→ **PROBLEM DESCRIPTION**: Print every record exactly, with nothing added or left out.

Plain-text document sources
☆ ☆ ☆

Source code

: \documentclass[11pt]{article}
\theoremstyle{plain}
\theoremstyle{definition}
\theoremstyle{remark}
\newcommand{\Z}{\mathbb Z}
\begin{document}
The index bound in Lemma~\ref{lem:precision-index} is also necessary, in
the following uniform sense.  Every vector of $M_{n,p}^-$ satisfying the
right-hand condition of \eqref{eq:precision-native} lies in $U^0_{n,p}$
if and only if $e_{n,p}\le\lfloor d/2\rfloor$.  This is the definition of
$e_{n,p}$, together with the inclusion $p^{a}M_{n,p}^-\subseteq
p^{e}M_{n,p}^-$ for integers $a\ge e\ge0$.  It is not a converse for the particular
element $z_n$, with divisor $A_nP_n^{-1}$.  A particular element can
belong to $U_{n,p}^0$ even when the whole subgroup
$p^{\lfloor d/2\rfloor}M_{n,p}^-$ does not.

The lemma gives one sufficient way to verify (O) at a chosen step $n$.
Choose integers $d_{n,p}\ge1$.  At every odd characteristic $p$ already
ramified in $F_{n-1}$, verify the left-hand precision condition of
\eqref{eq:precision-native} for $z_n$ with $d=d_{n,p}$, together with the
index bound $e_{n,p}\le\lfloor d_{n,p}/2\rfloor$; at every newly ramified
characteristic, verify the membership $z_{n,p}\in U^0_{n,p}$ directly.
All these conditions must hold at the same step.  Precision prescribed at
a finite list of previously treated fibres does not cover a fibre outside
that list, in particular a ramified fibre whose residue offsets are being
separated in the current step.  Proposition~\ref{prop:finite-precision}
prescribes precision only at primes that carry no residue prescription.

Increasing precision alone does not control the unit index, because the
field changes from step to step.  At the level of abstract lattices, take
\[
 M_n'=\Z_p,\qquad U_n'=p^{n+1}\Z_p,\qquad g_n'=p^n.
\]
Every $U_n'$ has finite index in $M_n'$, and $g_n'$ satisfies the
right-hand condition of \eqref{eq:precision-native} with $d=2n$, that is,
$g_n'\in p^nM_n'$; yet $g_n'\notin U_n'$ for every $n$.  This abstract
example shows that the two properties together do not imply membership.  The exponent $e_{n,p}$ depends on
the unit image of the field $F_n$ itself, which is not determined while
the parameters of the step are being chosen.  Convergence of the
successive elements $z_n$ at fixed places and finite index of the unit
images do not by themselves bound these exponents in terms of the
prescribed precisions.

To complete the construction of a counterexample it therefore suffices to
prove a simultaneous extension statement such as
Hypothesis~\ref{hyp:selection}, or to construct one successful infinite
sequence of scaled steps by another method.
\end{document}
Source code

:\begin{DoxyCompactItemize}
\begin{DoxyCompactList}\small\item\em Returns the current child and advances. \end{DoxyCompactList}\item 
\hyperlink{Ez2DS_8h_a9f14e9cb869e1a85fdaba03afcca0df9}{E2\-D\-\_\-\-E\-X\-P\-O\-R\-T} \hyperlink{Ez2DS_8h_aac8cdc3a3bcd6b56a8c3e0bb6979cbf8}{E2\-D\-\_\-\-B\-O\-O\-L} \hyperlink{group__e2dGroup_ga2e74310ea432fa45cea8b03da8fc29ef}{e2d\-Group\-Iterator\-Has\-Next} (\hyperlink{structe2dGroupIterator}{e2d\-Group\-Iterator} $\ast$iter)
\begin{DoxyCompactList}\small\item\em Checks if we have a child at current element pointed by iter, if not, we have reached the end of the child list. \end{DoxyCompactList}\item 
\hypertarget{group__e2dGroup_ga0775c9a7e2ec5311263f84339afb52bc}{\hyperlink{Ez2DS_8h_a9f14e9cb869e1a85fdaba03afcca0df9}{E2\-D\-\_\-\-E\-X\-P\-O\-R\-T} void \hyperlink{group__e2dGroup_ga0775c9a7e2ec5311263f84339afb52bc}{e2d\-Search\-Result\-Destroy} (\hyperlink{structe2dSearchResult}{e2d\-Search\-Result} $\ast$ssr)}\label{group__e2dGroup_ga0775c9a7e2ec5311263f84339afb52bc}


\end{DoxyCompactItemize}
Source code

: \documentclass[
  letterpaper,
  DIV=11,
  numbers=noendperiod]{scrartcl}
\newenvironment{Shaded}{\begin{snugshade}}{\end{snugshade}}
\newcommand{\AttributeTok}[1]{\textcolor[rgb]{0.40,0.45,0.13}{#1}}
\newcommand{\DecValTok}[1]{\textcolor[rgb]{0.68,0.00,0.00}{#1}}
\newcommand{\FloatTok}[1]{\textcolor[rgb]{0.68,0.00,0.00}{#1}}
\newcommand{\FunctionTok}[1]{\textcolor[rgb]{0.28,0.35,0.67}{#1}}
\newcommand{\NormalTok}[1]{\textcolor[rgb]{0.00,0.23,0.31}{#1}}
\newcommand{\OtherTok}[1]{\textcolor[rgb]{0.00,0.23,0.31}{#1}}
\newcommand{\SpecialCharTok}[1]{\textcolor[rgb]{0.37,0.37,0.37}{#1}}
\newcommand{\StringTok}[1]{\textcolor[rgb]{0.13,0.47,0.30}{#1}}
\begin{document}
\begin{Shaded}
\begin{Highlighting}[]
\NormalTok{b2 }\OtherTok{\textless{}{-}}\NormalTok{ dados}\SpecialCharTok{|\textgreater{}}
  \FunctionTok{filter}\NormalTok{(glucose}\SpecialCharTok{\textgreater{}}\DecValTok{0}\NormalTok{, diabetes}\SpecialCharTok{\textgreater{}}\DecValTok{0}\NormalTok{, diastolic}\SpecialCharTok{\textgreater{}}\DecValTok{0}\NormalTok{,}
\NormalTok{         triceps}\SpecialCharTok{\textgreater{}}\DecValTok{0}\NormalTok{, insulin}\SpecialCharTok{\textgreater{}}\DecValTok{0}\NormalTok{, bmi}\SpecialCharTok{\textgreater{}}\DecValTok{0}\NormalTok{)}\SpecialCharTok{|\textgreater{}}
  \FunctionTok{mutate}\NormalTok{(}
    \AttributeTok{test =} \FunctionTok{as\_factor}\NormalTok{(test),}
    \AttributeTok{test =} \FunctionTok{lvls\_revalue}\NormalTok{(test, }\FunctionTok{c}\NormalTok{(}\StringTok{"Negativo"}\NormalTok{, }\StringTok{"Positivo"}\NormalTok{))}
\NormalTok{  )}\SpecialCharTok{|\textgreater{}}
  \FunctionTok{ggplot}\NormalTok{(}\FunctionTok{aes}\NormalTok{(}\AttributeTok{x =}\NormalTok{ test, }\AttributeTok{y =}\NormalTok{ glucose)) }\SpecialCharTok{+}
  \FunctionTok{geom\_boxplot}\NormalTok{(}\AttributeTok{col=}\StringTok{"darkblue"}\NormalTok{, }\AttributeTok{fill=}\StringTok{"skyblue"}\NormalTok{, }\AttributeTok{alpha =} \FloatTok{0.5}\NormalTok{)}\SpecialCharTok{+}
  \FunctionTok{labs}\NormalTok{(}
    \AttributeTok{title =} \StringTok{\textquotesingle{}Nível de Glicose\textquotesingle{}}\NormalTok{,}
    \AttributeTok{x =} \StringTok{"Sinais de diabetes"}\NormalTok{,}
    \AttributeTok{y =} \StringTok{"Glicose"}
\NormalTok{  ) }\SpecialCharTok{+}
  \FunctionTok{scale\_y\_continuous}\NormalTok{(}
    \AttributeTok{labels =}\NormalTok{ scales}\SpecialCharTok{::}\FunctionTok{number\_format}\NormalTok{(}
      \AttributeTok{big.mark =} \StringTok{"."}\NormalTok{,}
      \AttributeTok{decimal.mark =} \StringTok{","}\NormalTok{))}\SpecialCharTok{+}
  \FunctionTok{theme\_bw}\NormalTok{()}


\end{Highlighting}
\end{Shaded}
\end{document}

☆ ☆ ☆

→ **REPLY TO THE EXERCISE**:
Source code

: \documentclass[11pt]{article}
\theoremstyle{plain}
\theoremstyle{definition}
\theoremstyle{remark}
\newcommand{\Z}{\mathbb Z}
\begin{document}
The index bound in Lemma~\ref{lem:precision-index} is also necessary, in
the following uniform sense.  Every vector of $M_{n,p}^-$ satisfying the
right-hand condition of \eqref{eq:precision-native} lies in $U^0_{n,p}$
if and only if $e_{n,p}\le\lfloor d/2\rfloor$.  This is the definition of
$e_{n,p}$, together with the inclusion $p^{a}M_{n,p}^-\subseteq
p^{e}M_{n,p}^-$ for integers $a\ge e\ge0$.  It is not a converse for the particular
element $z_n$, with divisor $A_nP_n^{-1}$.  A particular element can
belong to $U_{n,p}^0$ even when the whole subgroup
$p^{\lfloor d/2\rfloor}M_{n,p}^-$ does not.

The lemma gives one sufficient way to verify (O) at a chosen step $n$.
Choose integers $d_{n,p}\ge1$.  At every odd characteristic $p$ already
ramified in $F_{n-1}$, verify the left-hand precision condition of
\eqref{eq:precision-native} for $z_n$ with $d=d_{n,p}$, together with the
index bound $e_{n,p}\le\lfloor d_{n,p}/2\rfloor$; at every newly ramified
characteristic, verify the membership $z_{n,p}\in U^0_{n,p}$ directly.
All these conditions must hold at the same step.  Precision prescribed at
a finite list of previously treated fibres does not cover a fibre outside
that list, in particular a ramified fibre whose residue offsets are being
separated in the current step.  Proposition~\ref{prop:finite-precision}
prescribes precision only at primes that carry no residue prescription.

Increasing precision alone does not control the unit index, because the
field changes from step to step.  At the level of abstract lattices, take
\[
 M_n'=\Z_p,\qquad U_n'=p^{n+1}\Z_p,\qquad g_n'=p^n.
\]
Every $U_n'$ has finite index in $M_n'$, and $g_n'$ satisfies the
right-hand condition of \eqref{eq:precision-native} with $d=2n$, that is,
$g_n'\in p^nM_n'$; yet $g_n'\notin U_n'$ for every $n$.  This abstract
example shows that the two properties together do not imply membership.  The exponent $e_{n,p}$ depends on
the unit image of the field $F_n$ itself, which is not determined while
the parameters of the step are being chosen.  Convergence of the
successive elements $z_n$ at fixed places and finite index of the unit
images do not by themselves bound these exponents in terms of the
prescribed precisions.

To complete the construction of a counterexample it therefore suffices to
prove a simultaneous extension statement such as
Hypothesis~\ref{hyp:selection}, or to construct one successful infinite
sequence of scaled steps by another method.
\end{document}
Source code

:\begin{DoxyCompactItemize}
\begin{DoxyCompactList}\small\item\em Returns the current child and advances. \end{DoxyCompactList}\item 
\hyperlink{Ez2DS_8h_a9f14e9cb869e1a85fdaba03afcca0df9}{E2\-D\-\_\-\-E\-X\-P\-O\-R\-T} \hyperlink{Ez2DS_8h_aac8cdc3a3bcd6b56a8c3e0bb6979cbf8}{E2\-D\-\_\-\-B\-O\-O\-L} \hyperlink{group__e2dGroup_ga2e74310ea432fa45cea8b03da8fc29ef}{e2d\-Group\-Iterator\-Has\-Next} (\hyperlink{structe2dGroupIterator}{e2d\-Group\-Iterator} $\ast$iter)
\begin{DoxyCompactList}\small\item\em Checks if we have a child at current element pointed by iter, if not, we have reached the end of the child list. \end{DoxyCompactList}\item 
\hypertarget{group__e2dGroup_ga0775c9a7e2ec5311263f84339afb52bc}{\hyperlink{Ez2DS_8h_a9f14e9cb869e1a85fdaba03afcca0df9}{E2\-D\-\_\-\-E\-X\-P\-O\-R\-T} void \hyperlink{group__e2dGroup_ga0775c9a7e2ec5311263f84339afb52bc}{e2d\-Search\-Result\-Destroy} (\hyperlink{structe2dSearchResult}{e2d\-Search\-Result} $\ast$ssr)}\label{group__e2dGroup_ga0775c9a7e2ec5311263f84339afb52bc}


\end{DoxyCompactItemize}
Source code

: \documentclass[
  letterpaper,
  DIV=11,
  numbers=noendperiod]{scrartcl}
\newenvironment{Shaded}{\begin{snugshade}}{\end{snugshade}}
\newcommand{\AttributeTok}[1]{\textcolor[rgb]{0.40,0.45,0.13}{#1}}
\newcommand{\DecValTok}[1]{\textcolor[rgb]{0.68,0.00,0.00}{#1}}
\newcommand{\FloatTok}[1]{\textcolor[rgb]{0.68,0.00,0.00}{#1}}
\newcommand{\FunctionTok}[1]{\textcolor[rgb]{0.28,0.35,0.67}{#1}}
\newcommand{\NormalTok}[1]{\textcolor[rgb]{0.00,0.23,0.31}{#1}}
\newcommand{\OtherTok}[1]{\textcolor[rgb]{0.00,0.23,0.31}{#1}}
\newcommand{\SpecialCharTok}[1]{\textcolor[rgb]{0.37,0.37,0.37}{#1}}
\newcommand{\StringTok}[1]{\textcolor[rgb]{0.13,0.47,0.30}{#1}}
\begin{document}
\begin{Shaded}
\begin{Highlighting}[]
\NormalTok{b2 }\OtherTok{\textless{}{-}}\NormalTok{ dados}\SpecialCharTok{|\textgreater{}}
  \FunctionTok{filter}\NormalTok{(glucose}\SpecialCharTok{\textgreater{}}\DecValTok{0}\NormalTok{, diabetes}\SpecialCharTok{\textgreater{}}\DecValTok{0}\NormalTok{, diastolic}\SpecialCharTok{\textgreater{}}\DecValTok{0}\NormalTok{,}
\NormalTok{         triceps}\SpecialCharTok{\textgreater{}}\DecValTok{0}\NormalTok{, insulin}\SpecialCharTok{\textgreater{}}\DecValTok{0}\NormalTok{, bmi}\SpecialCharTok{\textgreater{}}\DecValTok{0}\NormalTok{)}\SpecialCharTok{|\textgreater{}}
  \FunctionTok{mutate}\NormalTok{(}
    \AttributeTok{test =} \FunctionTok{as\_factor}\NormalTok{(test),}
    \AttributeTok{test =} \FunctionTok{lvls\_revalue}\NormalTok{(test, }\FunctionTok{c}\NormalTok{(}\StringTok{"Negativo"}\NormalTok{, }\StringTok{"Positivo"}\NormalTok{))}
\NormalTok{  )}\SpecialCharTok{|\textgreater{}}
  \FunctionTok{ggplot}\NormalTok{(}\FunctionTok{aes}\NormalTok{(}\AttributeTok{x =}\NormalTok{ test, }\AttributeTok{y =}\NormalTok{ glucose)) }\SpecialCharTok{+}
  \FunctionTok{geom\_boxplot}\NormalTok{(}\AttributeTok{col=}\StringTok{"darkblue"}\NormalTok{, }\AttributeTok{fill=}\StringTok{"skyblue"}\NormalTok{, }\AttributeTok{alpha =} \FloatTok{0.5}\NormalTok{)}\SpecialCharTok{+}
  \FunctionTok{labs}\NormalTok{(}
    \AttributeTok{title =} \StringTok{\textquotesingle{}Nível de Glicose\textquotesingle{}}\NormalTok{,}
    \AttributeTok{x =} \StringTok{"Sinais de diabetes"}\NormalTok{,}
    \AttributeTok{y =} \StringTok{"Glicose"}
\NormalTok{  ) }\SpecialCharTok{+}
  \FunctionTok{scale\_y\_continuous}\NormalTok{(}
    \AttributeTok{labels =}\NormalTok{ scales}\SpecialCharTok{::}\FunctionTok{number\_format}\NormalTok{(}
      \AttributeTok{big.mark =} \StringTok{"."}\NormalTok{,}
      \AttributeTok{decimal.mark =} \StringTok{","}\NormalTok{))}\SpecialCharTok{+}
  \FunctionTok{theme\_bw}\NormalTok{()}


\end{Highlighting}
\end{Shaded}
\end{document}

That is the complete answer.